¿Podemos o no podemos?

Nunca en las páginas de ASAMBLEA hemos realizado una crítica de los que entendemos son partidos de izquierda (léase Podemos e IU). No estimábamos que estuviera dentro de nuestro cometido el decir que tenían que hacer estos partidos dentro de sus organizaciones. Pero ante las discusiones que está habiendo dentro de Podemos, y la inminencia de su segundo congreso en Vista Alegre, no podemos quedarnos impávidos ante una situación que, si nadie lo remedia, llevará a un nuevo fracaso de la izquierda española.

El problema de crear un partido de laboratorio es que algunos de los que lo fundan no lo hacen bajo unos planteamientos ideológicos, sino más bien como vehículo para participar de forma activa en el debate político institucional. Es decir, prima el lograr representación parlamentaria a la defensa de una ideología.

Estamos viendo como en Podemos se dan actualmente tres corrientes en la lucha por imponer su programa dentro del partido. Por un lado tenemos a Iñigo Errejón –alumno predilecto de Jorge Verstrynge- que, sinceramente, parece que estaría mejor encuadrado, por su ideología claramente socialdemócrata, en el PSOE que en Podemos. Es asimismo uno de los más acérrimos contrarios a cualquier tipo de unión con IU. Por otro lado tenemos a los de Izquierda Anticapitalista, que se autodenominan herederos del ¡POUM!, y que, con la honrosa excepción de algún miembro como Teresa Rodríguez, con escasos conocimientos de teoría política más allá de repetir de memoria alguna consigna sacada de algún texto de Trotsky y poco más. La tercera es la que podríamos denominar oficialista, encabezada por Pablo Iglesias.

Es sabido que Podemos se crea a partir del fracaso de IA y algunos otros, de hacerse con el poder dentro de IU; es decir: « creó un partido porque no pudo hacerse con el poder en otro». Esto demuestra qué intereses priman en algunos de los componentes de la cúpula de Podemos. Y en esta línea van algunas de las facciones que se han creado en el partido morado. Errejón ahora defiende que la lucha política ha de hacerse desde el Parlamento, olvidándose de la calle – igual táctica que llevaron a cabo PSOE, y también el PCE, durante la Transición al desmovilizar la calle con el fin de poder llegar a acuerdos con los residuos franquistas encargados de dirigir el cambio de régimen. Se olvida el señor Errejón que es la calle la que debe ordenar que deban defender los diputados por ellos elegidos en la Cámara, y no al revés; que sean las élites de los partidos los que movilicen, o no, a las masas en función de sus intereses.

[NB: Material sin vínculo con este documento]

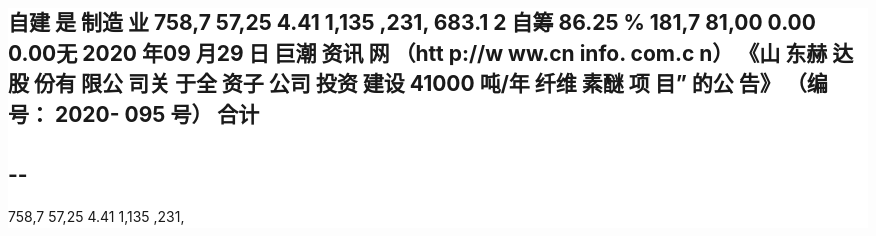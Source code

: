 自建
是
制造
业
758,7
57,25
4.41
1,135
,231,
683.1
2
自筹
86.25
%
181,7
81,00
0.00
0.00无
2020
年09
月29
日
巨潮
资讯
网
（htt
p://w
ww.cn
info.
com.c
n）
《山
东赫
达股
份有
限公
司关
于全
资子
公司
投资
建设
41000
吨/年
纤维
素醚
项
目”
的公
告》
（编
号：
2020-
095
号）
合计
--
--
--
758,7
57,25
4.41
1,135
,231,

No se lea en estas líneas una defensa de la política que lleva Pablo Iglesias –él también defendía hace pocos meses la desmovilización callejera-, sino un llamamiento a que dejen de dar el espectáculo lamentable que están ofreciendo para mayor regocijo de PP, PSOE y Ciudadanos. Debemos aprender de nuestro pasado y ver adonde nos llevó la desunión de la izquierda en tiempos no tan remotos como los de la Segunda República, o la Transición.

Hoy es más necesario que nunca que la izquierda se muestre unida ante los múltiples desafíos que se nos presentan tanto en el presente como en el futuro. Algunos dirán que la unión dio resultados fallidos en la última convocatoria electoral con la pérdida de más de un millón de votos. Votos que supuestamente eran de izquierdas, y que sus poseedores decidieron quedarse en casa, en la mayoría de los casos porque se creen que son más «progres» que nadie y por eso no pactan (a pesar de tener el nefasto antecedente de la CNT durante la Segunda República), o simplemente por tener tal nivel de egolatría que se creen que solamente lo que ellos piensan es lo correcto, anteponiendo, en la mayoría de los casos, sus deseos personales a los fines que debe llevar tener un ideario progresista.

Pedimos desde estas páginas que todo aquel que de verdad sienta que el mundo ha de ser más justo, solidario, en definitiva más humano, deje a un lado su ego y arrime el hombro para una verdadera consolidación de la izquierda y, por qué no, llegar a vencer en unas elecciones.